### Problem requirements
In the data below, find the line containing "- Para concluir", then set down that line and every later line up to and including the line containing "из несколько файлов.", exactly.

Source records
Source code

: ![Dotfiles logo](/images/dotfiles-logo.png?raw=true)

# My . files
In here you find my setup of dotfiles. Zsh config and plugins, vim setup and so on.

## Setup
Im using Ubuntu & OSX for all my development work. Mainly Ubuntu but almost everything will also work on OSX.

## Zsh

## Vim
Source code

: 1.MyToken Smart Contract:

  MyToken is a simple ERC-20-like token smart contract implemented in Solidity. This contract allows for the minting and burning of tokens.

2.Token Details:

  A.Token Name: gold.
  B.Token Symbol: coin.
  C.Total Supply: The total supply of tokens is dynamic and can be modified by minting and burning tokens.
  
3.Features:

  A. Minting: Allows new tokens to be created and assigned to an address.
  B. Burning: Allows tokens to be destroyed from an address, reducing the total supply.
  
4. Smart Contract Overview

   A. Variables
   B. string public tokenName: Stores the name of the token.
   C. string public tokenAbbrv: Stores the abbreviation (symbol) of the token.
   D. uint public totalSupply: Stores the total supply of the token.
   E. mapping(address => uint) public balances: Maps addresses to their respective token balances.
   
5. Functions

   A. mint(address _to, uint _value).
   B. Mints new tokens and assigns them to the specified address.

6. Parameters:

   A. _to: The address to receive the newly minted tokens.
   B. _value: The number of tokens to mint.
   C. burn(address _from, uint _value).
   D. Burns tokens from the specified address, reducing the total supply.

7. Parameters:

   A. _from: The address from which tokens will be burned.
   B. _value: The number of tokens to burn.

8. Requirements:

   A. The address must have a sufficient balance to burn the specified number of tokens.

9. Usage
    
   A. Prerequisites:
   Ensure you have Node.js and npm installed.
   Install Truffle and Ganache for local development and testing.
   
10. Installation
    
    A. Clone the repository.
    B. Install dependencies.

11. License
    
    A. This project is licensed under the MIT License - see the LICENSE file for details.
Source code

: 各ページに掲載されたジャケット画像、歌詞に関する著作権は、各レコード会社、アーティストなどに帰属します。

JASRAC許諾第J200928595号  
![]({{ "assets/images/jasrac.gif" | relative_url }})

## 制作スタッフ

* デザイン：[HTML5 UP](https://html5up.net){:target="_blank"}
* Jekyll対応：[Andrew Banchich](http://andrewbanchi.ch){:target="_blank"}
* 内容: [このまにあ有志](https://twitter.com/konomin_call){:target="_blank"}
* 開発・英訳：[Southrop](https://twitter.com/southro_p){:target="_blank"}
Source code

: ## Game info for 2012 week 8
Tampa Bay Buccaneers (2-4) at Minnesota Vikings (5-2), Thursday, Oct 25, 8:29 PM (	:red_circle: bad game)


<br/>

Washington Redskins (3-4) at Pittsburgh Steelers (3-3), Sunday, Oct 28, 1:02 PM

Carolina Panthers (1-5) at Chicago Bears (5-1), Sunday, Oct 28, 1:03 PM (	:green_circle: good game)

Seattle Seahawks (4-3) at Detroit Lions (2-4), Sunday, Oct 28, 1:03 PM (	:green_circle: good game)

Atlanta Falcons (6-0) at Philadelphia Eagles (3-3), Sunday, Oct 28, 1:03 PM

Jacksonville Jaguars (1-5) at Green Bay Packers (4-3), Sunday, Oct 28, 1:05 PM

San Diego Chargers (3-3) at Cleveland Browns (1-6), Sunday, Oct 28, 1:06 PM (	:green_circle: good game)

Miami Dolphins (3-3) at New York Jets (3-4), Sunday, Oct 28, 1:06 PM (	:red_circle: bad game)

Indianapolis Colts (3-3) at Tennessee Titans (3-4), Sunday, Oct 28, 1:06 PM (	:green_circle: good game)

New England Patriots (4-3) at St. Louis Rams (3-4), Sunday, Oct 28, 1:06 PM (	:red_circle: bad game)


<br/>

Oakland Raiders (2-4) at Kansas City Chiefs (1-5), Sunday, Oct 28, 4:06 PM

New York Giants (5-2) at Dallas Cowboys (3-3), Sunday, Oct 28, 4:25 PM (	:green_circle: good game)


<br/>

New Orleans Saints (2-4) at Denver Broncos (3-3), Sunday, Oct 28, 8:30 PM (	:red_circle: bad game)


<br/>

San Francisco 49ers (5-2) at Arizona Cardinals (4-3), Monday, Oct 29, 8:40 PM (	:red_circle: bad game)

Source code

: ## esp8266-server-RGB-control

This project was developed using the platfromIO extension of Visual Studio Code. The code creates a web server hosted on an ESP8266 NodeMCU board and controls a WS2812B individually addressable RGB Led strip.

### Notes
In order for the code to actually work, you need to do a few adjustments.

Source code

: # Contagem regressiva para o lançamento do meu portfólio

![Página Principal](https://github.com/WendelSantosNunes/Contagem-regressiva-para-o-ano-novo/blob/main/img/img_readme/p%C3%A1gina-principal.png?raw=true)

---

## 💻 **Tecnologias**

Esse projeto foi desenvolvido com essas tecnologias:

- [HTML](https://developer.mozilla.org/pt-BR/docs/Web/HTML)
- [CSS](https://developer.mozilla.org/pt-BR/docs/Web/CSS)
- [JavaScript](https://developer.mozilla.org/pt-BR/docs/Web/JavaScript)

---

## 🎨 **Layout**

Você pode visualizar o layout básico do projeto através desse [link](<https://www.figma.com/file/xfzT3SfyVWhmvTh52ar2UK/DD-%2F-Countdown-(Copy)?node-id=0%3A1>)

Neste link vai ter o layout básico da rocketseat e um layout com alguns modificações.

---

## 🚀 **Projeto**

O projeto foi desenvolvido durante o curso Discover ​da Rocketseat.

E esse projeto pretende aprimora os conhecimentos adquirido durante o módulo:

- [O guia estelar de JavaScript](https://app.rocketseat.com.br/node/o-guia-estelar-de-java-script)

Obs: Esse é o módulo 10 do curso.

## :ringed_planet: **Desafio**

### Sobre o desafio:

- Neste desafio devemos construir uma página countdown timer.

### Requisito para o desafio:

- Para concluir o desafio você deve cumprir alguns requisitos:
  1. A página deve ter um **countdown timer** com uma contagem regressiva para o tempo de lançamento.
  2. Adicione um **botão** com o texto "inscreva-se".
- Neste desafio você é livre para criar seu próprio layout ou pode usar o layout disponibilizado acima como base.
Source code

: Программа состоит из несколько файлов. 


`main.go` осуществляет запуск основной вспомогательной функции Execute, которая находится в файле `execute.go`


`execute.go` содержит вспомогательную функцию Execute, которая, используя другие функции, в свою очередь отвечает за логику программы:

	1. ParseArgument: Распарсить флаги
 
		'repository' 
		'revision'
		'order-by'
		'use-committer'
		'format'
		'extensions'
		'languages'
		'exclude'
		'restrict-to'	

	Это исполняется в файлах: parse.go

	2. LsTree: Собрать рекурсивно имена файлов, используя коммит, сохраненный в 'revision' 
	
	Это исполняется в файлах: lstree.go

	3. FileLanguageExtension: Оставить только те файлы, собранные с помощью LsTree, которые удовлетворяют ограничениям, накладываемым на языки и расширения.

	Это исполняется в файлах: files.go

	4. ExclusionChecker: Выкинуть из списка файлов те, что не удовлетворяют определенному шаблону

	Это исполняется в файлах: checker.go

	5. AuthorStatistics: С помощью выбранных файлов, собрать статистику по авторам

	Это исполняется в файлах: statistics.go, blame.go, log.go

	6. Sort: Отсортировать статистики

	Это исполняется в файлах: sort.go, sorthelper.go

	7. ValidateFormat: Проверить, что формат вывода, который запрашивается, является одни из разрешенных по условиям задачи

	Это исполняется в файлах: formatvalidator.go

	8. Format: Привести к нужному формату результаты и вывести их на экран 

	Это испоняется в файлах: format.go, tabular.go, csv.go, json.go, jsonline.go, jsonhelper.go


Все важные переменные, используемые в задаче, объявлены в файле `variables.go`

### Solution for this exercise
- Para concluir o desafio você deve cumprir alguns requisitos:
  1. A página deve ter um **countdown timer** com uma contagem regressiva para o tempo de lançamento.
  2. Adicione um **botão** com o texto "inscreva-se".
- Neste desafio você é livre para criar seu próprio layout ou pode usar o layout disponibilizado acima como base.
Source code

: Программа состоит из несколько файлов. 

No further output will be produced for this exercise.